Write out the entries below exactly, but only from the line containing "## Programming Languages Used" through the line containing "You, as a participant, must", and without the pictures.

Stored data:
################

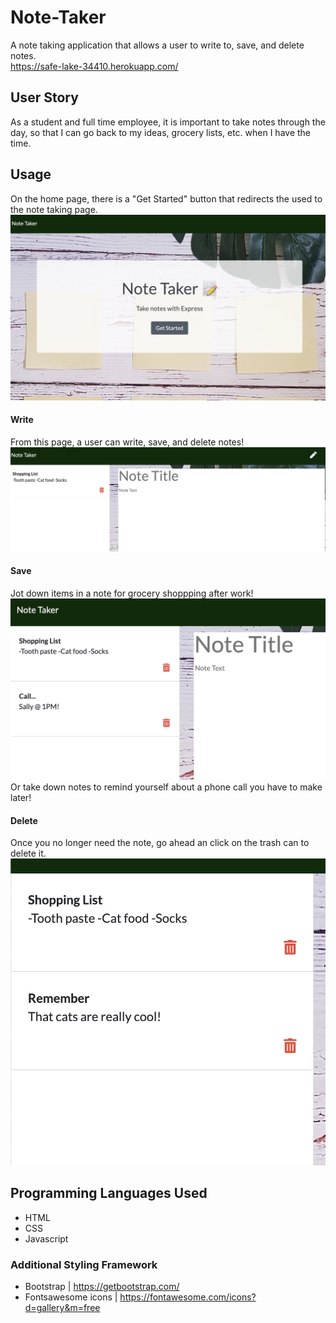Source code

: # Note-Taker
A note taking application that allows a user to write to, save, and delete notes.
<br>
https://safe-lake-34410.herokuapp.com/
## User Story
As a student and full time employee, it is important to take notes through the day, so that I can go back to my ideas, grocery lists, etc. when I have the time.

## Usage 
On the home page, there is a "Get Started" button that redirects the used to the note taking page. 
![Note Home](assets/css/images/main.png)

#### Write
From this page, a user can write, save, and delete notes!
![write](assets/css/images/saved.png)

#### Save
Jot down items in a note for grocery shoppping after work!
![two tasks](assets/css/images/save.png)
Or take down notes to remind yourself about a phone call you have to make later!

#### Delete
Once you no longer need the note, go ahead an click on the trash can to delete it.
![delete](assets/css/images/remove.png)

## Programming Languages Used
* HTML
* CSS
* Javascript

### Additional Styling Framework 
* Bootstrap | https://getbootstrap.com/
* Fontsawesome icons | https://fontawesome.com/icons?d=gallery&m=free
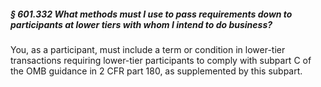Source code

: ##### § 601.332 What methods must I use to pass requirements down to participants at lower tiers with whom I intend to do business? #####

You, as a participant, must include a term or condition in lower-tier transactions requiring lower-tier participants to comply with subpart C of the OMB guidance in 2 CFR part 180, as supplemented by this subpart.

################

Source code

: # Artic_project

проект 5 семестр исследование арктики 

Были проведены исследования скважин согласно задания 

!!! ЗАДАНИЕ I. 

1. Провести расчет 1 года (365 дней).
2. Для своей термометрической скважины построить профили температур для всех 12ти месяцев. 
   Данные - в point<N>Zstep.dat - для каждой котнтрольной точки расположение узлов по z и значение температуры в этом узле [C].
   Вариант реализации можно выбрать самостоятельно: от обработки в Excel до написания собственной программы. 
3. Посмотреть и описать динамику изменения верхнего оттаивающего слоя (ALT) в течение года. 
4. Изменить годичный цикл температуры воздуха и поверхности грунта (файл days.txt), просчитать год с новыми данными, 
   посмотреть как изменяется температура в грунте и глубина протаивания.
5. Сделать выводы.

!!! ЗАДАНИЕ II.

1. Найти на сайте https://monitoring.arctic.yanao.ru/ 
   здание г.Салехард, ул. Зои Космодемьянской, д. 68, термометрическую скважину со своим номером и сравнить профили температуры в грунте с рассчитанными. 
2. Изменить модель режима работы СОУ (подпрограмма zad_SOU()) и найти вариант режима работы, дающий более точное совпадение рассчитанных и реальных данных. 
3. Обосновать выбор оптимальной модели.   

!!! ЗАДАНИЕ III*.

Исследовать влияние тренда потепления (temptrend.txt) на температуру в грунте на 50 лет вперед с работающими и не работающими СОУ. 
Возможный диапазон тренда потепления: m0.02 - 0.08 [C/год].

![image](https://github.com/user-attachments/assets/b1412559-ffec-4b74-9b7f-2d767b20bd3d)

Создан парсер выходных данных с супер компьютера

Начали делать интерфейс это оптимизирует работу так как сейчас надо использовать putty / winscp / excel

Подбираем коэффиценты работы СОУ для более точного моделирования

################

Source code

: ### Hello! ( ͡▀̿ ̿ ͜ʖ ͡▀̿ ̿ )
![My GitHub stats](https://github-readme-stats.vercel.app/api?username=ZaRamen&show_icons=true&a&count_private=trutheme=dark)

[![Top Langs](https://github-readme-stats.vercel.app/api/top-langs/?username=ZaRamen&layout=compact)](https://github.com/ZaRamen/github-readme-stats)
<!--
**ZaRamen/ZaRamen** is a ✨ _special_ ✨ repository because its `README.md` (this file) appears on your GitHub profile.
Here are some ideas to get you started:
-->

################

» **YOUR RESPONSE**:
## Programming Languages Used
* HTML
* CSS
* Javascript

### Additional Styling Framework 
* Bootstrap | https://getbootstrap.com/
* Fontsawesome icons | https://fontawesome.com/icons?d=gallery&m=free
Source code

: ##### § 601.332 What methods must I use to pass requirements down to participants at lower tiers with whom I intend to do business? #####

You, as a participant, must include a term or condition in lower-tier transactions requiring lower-tier participants to comply with subpart C of the OMB guidance in 2 CFR part 180, as supplemented by this subpart.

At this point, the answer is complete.